__What the task asks__:
Restate all of the data below word for word.
*** Data shown
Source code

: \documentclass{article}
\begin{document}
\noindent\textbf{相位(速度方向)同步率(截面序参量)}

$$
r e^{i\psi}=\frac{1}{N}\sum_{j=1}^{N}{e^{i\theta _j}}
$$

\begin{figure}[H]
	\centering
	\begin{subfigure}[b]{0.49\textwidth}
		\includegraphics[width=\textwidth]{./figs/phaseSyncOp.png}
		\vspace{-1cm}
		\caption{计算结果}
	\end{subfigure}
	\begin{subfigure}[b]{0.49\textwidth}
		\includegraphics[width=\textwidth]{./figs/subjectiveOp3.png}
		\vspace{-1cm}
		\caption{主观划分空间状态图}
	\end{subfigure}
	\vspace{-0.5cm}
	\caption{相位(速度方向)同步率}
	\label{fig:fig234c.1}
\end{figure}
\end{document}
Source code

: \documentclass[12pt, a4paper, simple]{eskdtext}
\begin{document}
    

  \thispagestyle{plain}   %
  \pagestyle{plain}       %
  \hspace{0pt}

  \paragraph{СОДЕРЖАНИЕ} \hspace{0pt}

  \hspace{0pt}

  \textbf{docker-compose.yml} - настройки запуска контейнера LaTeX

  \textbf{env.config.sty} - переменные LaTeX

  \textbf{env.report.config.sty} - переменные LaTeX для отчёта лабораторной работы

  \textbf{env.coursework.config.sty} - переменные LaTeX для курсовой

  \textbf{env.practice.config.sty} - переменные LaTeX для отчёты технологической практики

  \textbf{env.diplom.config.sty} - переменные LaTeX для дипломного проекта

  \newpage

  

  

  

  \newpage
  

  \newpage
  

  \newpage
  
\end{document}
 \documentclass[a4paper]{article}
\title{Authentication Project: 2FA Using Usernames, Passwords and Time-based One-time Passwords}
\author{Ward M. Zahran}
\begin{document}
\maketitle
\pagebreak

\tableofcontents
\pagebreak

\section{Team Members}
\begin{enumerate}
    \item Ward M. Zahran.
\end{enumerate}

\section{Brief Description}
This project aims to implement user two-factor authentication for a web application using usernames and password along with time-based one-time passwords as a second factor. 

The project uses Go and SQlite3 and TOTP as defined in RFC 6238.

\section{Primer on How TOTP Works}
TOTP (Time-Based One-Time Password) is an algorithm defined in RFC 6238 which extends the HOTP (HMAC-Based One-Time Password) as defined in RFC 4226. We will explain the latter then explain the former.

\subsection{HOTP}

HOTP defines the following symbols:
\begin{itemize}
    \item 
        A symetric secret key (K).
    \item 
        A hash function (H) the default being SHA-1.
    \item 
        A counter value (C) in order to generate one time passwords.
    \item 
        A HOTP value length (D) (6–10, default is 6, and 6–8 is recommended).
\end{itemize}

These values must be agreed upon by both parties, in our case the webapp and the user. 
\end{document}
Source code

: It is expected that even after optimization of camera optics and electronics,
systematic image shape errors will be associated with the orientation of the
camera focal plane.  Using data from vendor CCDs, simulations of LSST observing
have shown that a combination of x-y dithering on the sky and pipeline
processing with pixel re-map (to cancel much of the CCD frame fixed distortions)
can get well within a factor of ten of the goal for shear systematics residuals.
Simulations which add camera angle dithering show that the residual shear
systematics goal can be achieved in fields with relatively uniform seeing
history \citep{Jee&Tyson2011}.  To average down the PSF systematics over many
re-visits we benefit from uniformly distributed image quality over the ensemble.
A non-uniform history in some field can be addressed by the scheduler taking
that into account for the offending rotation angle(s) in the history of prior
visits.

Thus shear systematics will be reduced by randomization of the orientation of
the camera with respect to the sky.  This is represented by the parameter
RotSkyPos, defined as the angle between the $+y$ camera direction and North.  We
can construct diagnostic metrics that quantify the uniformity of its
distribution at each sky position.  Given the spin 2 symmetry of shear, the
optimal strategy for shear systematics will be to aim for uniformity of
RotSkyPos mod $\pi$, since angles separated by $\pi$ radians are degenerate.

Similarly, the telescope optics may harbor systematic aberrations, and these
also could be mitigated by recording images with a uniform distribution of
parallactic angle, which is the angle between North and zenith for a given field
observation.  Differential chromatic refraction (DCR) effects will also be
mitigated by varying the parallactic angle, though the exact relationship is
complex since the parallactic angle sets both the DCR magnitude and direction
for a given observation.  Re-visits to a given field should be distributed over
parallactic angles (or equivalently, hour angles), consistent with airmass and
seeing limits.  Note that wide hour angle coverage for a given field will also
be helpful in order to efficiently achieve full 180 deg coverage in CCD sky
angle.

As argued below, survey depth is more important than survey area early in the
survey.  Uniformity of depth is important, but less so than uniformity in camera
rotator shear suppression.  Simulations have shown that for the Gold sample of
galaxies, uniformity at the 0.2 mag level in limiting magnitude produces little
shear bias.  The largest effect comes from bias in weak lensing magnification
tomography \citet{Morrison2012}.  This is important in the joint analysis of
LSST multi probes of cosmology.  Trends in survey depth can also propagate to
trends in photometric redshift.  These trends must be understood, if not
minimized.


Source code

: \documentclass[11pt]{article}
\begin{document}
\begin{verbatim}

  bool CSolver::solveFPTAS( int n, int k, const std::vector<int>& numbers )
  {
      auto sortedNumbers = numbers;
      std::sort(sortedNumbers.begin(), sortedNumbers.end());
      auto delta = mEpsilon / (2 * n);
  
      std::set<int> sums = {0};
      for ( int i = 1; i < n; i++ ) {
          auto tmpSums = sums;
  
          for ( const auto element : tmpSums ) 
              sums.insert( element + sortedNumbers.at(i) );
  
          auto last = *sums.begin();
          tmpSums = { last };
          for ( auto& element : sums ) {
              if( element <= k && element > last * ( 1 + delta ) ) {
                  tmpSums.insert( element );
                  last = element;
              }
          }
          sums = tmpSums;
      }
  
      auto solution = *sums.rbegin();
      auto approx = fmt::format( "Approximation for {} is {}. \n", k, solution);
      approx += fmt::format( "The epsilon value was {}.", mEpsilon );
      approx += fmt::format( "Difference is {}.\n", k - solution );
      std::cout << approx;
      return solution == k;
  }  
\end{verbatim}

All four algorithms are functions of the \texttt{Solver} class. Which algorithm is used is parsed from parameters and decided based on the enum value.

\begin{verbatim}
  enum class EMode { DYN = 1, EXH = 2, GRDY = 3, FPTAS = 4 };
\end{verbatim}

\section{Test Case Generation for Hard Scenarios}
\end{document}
******
__Response__:
Source code

: \documentclass{article}
\begin{document}
\noindent\textbf{相位(速度方向)同步率(截面序参量)}

$$
r e^{i\psi}=\frac{1}{N}\sum_{j=1}^{N}{e^{i\theta _j}}
$$

\begin{figure}[H]
	\centering
	\begin{subfigure}[b]{0.49\textwidth}
		\includegraphics[width=\textwidth]{./figs/phaseSyncOp.png}
		\vspace{-1cm}
		\caption{计算结果}
	\end{subfigure}
	\begin{subfigure}[b]{0.49\textwidth}
		\includegraphics[width=\textwidth]{./figs/subjectiveOp3.png}
		\vspace{-1cm}
		\caption{主观划分空间状态图}
	\end{subfigure}
	\vspace{-0.5cm}
	\caption{相位(速度方向)同步率}
	\label{fig:fig234c.1}
\end{figure}
\end{document}
Source code

: \documentclass[12pt, a4paper, simple]{eskdtext}
\begin{document}
    

  \thispagestyle{plain}   %
  \pagestyle{plain}       %
  \hspace{0pt}

  \paragraph{СОДЕРЖАНИЕ} \hspace{0pt}

  \hspace{0pt}

  \textbf{docker-compose.yml} - настройки запуска контейнера LaTeX

  \textbf{env.config.sty} - переменные LaTeX

  \textbf{env.report.config.sty} - переменные LaTeX для отчёта лабораторной работы

  \textbf{env.coursework.config.sty} - переменные LaTeX для курсовой

  \textbf{env.practice.config.sty} - переменные LaTeX для отчёты технологической практики

  \textbf{env.diplom.config.sty} - переменные LaTeX для дипломного проекта

  \newpage

  

  

  

  \newpage
  

  \newpage
  

  \newpage
  
\end{document}
 \documentclass[a4paper]{article}
\title{Authentication Project: 2FA Using Usernames, Passwords and Time-based One-time Passwords}
\author{Ward M. Zahran}
\begin{document}
\maketitle
\pagebreak

\tableofcontents
\pagebreak

\section{Team Members}
\begin{enumerate}
    \item Ward M. Zahran.
\end{enumerate}

\section{Brief Description}
This project aims to implement user two-factor authentication for a web application using usernames and password along with time-based one-time passwords as a second factor. 

The project uses Go and SQlite3 and TOTP as defined in RFC 6238.

\section{Primer on How TOTP Works}
TOTP (Time-Based One-Time Password) is an algorithm defined in RFC 6238 which extends the HOTP (HMAC-Based One-Time Password) as defined in RFC 4226. We will explain the latter then explain the former.

\subsection{HOTP}

HOTP defines the following symbols:
\begin{itemize}
    \item 
        A symetric secret key (K).
    \item 
        A hash function (H) the default being SHA-1.
    \item 
        A counter value (C) in order to generate one time passwords.
    \item 
        A HOTP value length (D) (6–10, default is 6, and 6–8 is recommended).
\end{itemize}

These values must be agreed upon by both parties, in our case the webapp and the user. 
\end{document}
Source code

: It is expected that even after optimization of camera optics and electronics,
systematic image shape errors will be associated with the orientation of the
camera focal plane.  Using data from vendor CCDs, simulations of LSST observing
have shown that a combination of x-y dithering on the sky and pipeline
processing with pixel re-map (to cancel much of the CCD frame fixed distortions)
can get well within a factor of ten of the goal for shear systematics residuals.
Simulations which add camera angle dithering show that the residual shear
systematics goal can be achieved in fields with relatively uniform seeing
history \citep{Jee&Tyson2011}.  To average down the PSF systematics over many
re-visits we benefit from uniformly distributed image quality over the ensemble.
A non-uniform history in some field can be addressed by the scheduler taking
that into account for the offending rotation angle(s) in the history of prior
visits.

Thus shear systematics will be reduced by randomization of the orientation of
the camera with respect to the sky.  This is represented by the parameter
RotSkyPos, defined as the angle between the $+y$ camera direction and North.  We
can construct diagnostic metrics that quantify the uniformity of its
distribution at each sky position.  Given the spin 2 symmetry of shear, the
optimal strategy for shear systematics will be to aim for uniformity of
RotSkyPos mod $\pi$, since angles separated by $\pi$ radians are degenerate.

Similarly, the telescope optics may harbor systematic aberrations, and these
also could be mitigated by recording images with a uniform distribution of
parallactic angle, which is the angle between North and zenith for a given field
observation.  Differential chromatic refraction (DCR) effects will also be
mitigated by varying the parallactic angle, though the exact relationship is
complex since the parallactic angle sets both the DCR magnitude and direction
for a given observation.  Re-visits to a given field should be distributed over
parallactic angles (or equivalently, hour angles), consistent with airmass and
seeing limits.  Note that wide hour angle coverage for a given field will also
be helpful in order to efficiently achieve full 180 deg coverage in CCD sky
angle.

As argued below, survey depth is more important than survey area early in the
survey.  Uniformity of depth is important, but less so than uniformity in camera
rotator shear suppression.  Simulations have shown that for the Gold sample of
galaxies, uniformity at the 0.2 mag level in limiting magnitude produces little
shear bias.  The largest effect comes from bias in weak lensing magnification
tomography \citet{Morrison2012}.  This is important in the joint analysis of
LSST multi probes of cosmology.  Trends in survey depth can also propagate to
trends in photometric redshift.  These trends must be understood, if not
minimized.


Source code

: \documentclass[11pt]{article}
\begin{document}
\begin{verbatim}

  bool CSolver::solveFPTAS( int n, int k, const std::vector<int>& numbers )
  {
      auto sortedNumbers = numbers;
      std::sort(sortedNumbers.begin(), sortedNumbers.end());
      auto delta = mEpsilon / (2 * n);
  
      std::set<int> sums = {0};
      for ( int i = 1; i < n; i++ ) {
          auto tmpSums = sums;
  
          for ( const auto element : tmpSums ) 
              sums.insert( element + sortedNumbers.at(i) );
  
          auto last = *sums.begin();
          tmpSums = { last };
          for ( auto& element : sums ) {
              if( element <= k && element > last * ( 1 + delta ) ) {
                  tmpSums.insert( element );
                  last = element;
              }
          }
          sums = tmpSums;
      }
  
      auto solution = *sums.rbegin();
      auto approx = fmt::format( "Approximation for {} is {}. \n", k, solution);
      approx += fmt::format( "The epsilon value was {}.", mEpsilon );
      approx += fmt::format( "Difference is {}.\n", k - solution );
      std::cout << approx;
      return solution == k;
  }  
\end{verbatim}

All four algorithms are functions of the \texttt{Solver} class. Which algorithm is used is parsed from parameters and decided based on the enum value.

\begin{verbatim}
  enum class EMode { DYN = 1, EXH = 2, GRDY = 3, FPTAS = 4 };
\end{verbatim}

\section{Test Case Generation for Hard Scenarios}
\end{document}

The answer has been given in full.